Children often think food goes directly from the stomach to the rest of the body without understanding the role of the small intestine in absorption and the blood in transport. Some pupils believe the body uses food in its original form (e.g., a piece of bread reaching the muscles) rather than understanding that food must be broken down into tiny dissolved nutrient molecules. Children may not connect the digestive and circulatory systems as working together.

Difficulty levels

Entry

Knowing that the food we eat needs to get to all parts of the body, and that blood carries it.

Example task

You eat a sandwich. How does the food get to your muscles and other body parts?

Model response: The food is broken down in your stomach and intestines into very tiny pieces. These tiny pieces go into your blood. The blood carries them to all the parts of your body that need them, like your muscles.

Developing

Understanding that nutrients are absorbed through the walls of the small intestine into the blood, and that the blood transports them to cells throughout the body.

Example task

Where exactly do nutrients from food enter the blood? How does the body get water from food and drink?

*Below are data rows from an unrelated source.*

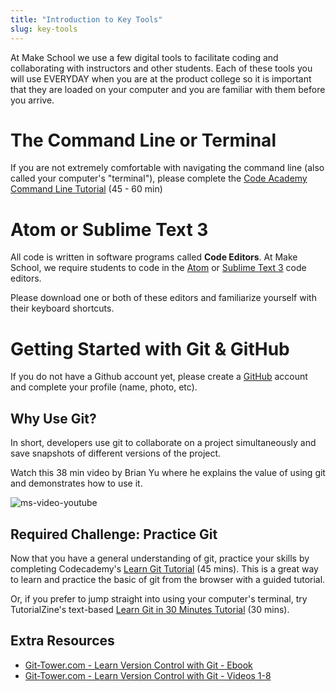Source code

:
 ```yaml
---
title: "Introduction to Key Tools"
slug: key-tools
---
```


At Make School we use a few digital tools to facilitate coding and collaborating with instructors and other students. Each of these tools you will use EVERYDAY when you are at the product college so it is important that they are loaded on your computer and you are familiar with them before you arrive.

# The Command Line or Terminal

If you are not extremely comfortable with navigating the command line (also called your computer's "terminal"), please complete the [Code Academy Command Line Tutorial](https://www.codecademy.com/learn/learn-the-command-line) (45 - 60 min)

# Atom or Sublime Text 3

All code is written in software programs called **Code Editors**. At Make School, we require students to code in the [Atom](https://atom.io/) or [Sublime Text 3](https://www.sublimetext.com/3) code editors.

Please download one or both of these editors and familiarize yourself with their keyboard shortcuts.

# Getting Started with Git & GitHub

If you do not have a Github account yet, please create a [GitHub](https://github.com/) account and complete your profile (name, photo, etc). 

## Why Use Git?
In short, developers use git to collaborate on a project simultaneously and save snapshots of different versions of the project.

Watch this 38 min video by Brian Yu where he explains the value of using git and demonstrates how to use it.

![ms-video-youtube](https://www.youtube.com/watch?v=MJUJ4wbFm_A)

## Required Challenge: Practice Git

Now that you have a general understanding of git, practice your skills by completing Codecademy's [Learn Git Tutorial](https://www.codecademy.com/learn/learn-git) (45 mins). This is a great way to learn and practice the basic of git from the browser with a guided tutorial.

Or, if you prefer to jump straight into using your computer's terminal, try TutorialZine's text-based [Learn Git in 30 Minutes Tutorial](https://tutorialzine.com/2016/06/learn-git-in-30-minutes) (30 mins).

## Extra Resources 

* [Git-Tower.com - Learn Version Control with Git - Ebook](https://www.git-tower.com/learn/git/ebook/en/command-line/introduction)
* [Git-Tower.com - Learn Version Control with Git - Videos 1-8](https://www.git-tower.com/learn/git/videos#episodes)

Model response: Nutrients enter the blood through the wall of the small intestine. The small intestine has a very large surface area with tiny finger-like projections that are surrounded by blood capillaries. Nutrients pass through the intestine wall into the blood. Water is mainly absorbed in the large intestine and also enters the blood. The blood then carries both nutrients and water to every cell in the body, where they are used for energy, growth and repair.

Expected

Linking the digestive system to the circulatory system, explaining how nutrients are absorbed, transported and used by cells, and how waste is removed.

Example task

Trace the journey of a piece of bread from your mouth to a muscle cell in your arm. Include both the digestive and circulatory systems.

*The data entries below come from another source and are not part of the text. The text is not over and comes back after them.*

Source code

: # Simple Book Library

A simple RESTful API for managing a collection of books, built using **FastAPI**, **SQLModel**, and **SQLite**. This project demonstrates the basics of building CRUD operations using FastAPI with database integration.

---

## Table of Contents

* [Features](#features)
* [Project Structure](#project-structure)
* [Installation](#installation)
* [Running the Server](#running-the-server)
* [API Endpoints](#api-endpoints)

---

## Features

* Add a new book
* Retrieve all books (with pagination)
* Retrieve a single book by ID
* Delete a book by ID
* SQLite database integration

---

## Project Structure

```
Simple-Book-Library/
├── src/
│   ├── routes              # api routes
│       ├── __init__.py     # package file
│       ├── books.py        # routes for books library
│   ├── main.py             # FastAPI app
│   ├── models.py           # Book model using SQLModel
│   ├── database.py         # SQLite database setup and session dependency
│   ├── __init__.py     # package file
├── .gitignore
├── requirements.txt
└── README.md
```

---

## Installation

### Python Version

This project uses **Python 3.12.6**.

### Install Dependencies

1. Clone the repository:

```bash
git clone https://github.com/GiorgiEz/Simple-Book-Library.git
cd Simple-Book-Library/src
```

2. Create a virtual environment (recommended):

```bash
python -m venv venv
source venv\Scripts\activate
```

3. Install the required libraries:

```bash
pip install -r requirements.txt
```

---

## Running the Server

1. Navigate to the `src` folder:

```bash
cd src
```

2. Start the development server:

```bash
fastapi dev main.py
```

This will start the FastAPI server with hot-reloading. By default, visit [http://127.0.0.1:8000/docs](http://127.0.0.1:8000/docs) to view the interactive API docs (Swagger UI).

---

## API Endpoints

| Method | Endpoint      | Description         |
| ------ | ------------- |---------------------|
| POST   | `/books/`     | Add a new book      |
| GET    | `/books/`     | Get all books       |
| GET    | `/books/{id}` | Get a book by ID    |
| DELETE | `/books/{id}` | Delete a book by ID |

Model response: 1. Mouth: bread is chewed into smaller pieces and mixed with saliva, which starts breaking down starch. 2. Oesophagus: food is squeezed down to the stomach by peristalsis. 3. Stomach: food is churned and mixed with acid and enzymes, breaking it down further. 4. Small intestine: enzymes complete digestion, breaking starch into glucose (a simple sugar). Glucose molecules pass through the intestine wall into blood capillaries surrounding the intestine. 5. Circulatory system: blood carries glucose through veins to the heart, then through arteries to the arm. 6. Capillaries in the arm muscle: glucose passes from the blood through the capillary wall into the muscle cell. 7. Muscle cell: glucose is combined with oxygen (from breathing) to release energy for the muscle to contract. The waste product (carbon dioxide) passes back into the blood and is carried to the lungs to be breathed out.

Greater Depth

Explaining why the small intestine is so well-adapted for absorption and comparing nutrient transport in the blood with oxygen transport.

Example task

The small intestine is about 6 metres long and has millions of tiny finger-like villi. Why has it evolved to be this way?

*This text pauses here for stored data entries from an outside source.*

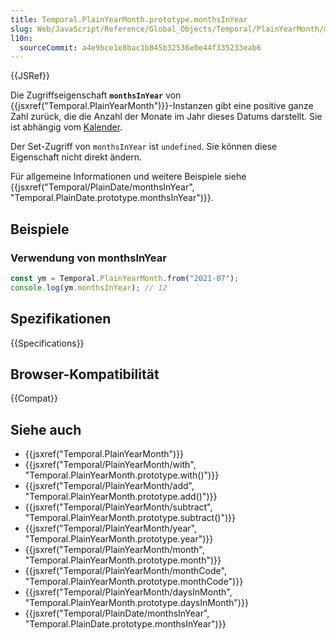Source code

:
 ```yaml
---
title: Temporal.PlainYearMonth.prototype.monthsInYear
slug: Web/JavaScript/Reference/Global_Objects/Temporal/PlainYearMonth/monthsInYear
l10n:
  sourceCommit: a4e9bce1e8bac1b845b32536e0e44f335233eab6
---
```


{{JSRef}}

Die Zugriffseigenschaft **`monthsInYear`** von {{jsxref("Temporal.PlainYearMonth")}}-Instanzen gibt eine positive ganze Zahl zurück, die die Anzahl der Monate im Jahr dieses Datums darstellt. Sie ist abhängig vom [Kalender](/de/docs/Web/JavaScript/Reference/Global_Objects/Temporal#calendars).

Der Set-Zugriff von `monthsInYear` ist `undefined`. Sie können diese Eigenschaft nicht direkt ändern.

Für allgemeine Informationen und weitere Beispiele siehe {{jsxref("Temporal/PlainDate/monthsInYear", "Temporal.PlainDate.prototype.monthsInYear")}}.

## Beispiele

### Verwendung von monthsInYear

```js
const ym = Temporal.PlainYearMonth.from("2021-07");
console.log(ym.monthsInYear); // 12
```

## Spezifikationen

{{Specifications}}

## Browser-Kompatibilität

{{Compat}}

## Siehe auch

- {{jsxref("Temporal.PlainYearMonth")}}
- {{jsxref("Temporal/PlainYearMonth/with", "Temporal.PlainYearMonth.prototype.with()")}}
- {{jsxref("Temporal/PlainYearMonth/add", "Temporal.PlainYearMonth.prototype.add()")}}
- {{jsxref("Temporal/PlainYearMonth/subtract", "Temporal.PlainYearMonth.prototype.subtract()")}}
- {{jsxref("Temporal/PlainYearMonth/year", "Temporal.PlainYearMonth.prototype.year")}}
- {{jsxref("Temporal/PlainYearMonth/month", "Temporal.PlainYearMonth.prototype.month")}}
- {{jsxref("Temporal/PlainYearMonth/monthCode", "Temporal.PlainYearMonth.prototype.monthCode")}}
- {{jsxref("Temporal/PlainYearMonth/daysInMonth", "Temporal.PlainYearMonth.prototype.daysInMonth")}}
- {{jsxref("Temporal/PlainDate/monthsInYear", "Temporal.PlainDate.prototype.monthsInYear")}}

Model response: The small intestine needs to absorb as many nutrients as possible from digested food before it passes through. Its adaptations maximise absorption: (1) Length — 6 metres gives food a long time in contact with the absorbing surface. (2) Villi — millions of tiny projections increase the surface area enormously, like how a crumpled towel absorbs more than a flat one. (3) Thin walls — the villi walls are just one cell thick, so nutrients can pass through quickly into the blood. (4) Rich blood supply — dense networks of capillaries surrounding each villus carry absorbed nutrients away immediately, maintaining a concentration gradient that drives further absorption. These features work together: maximum surface area, minimum distance for absorption, and efficient removal of absorbed nutrients. This is a perfect example of structure-function relationship in biology — the organ's structure is precisely adapted to its function.

Delivery rationale

Science knowledge concept — factual content deliverable with visual representations and adaptive quizzing.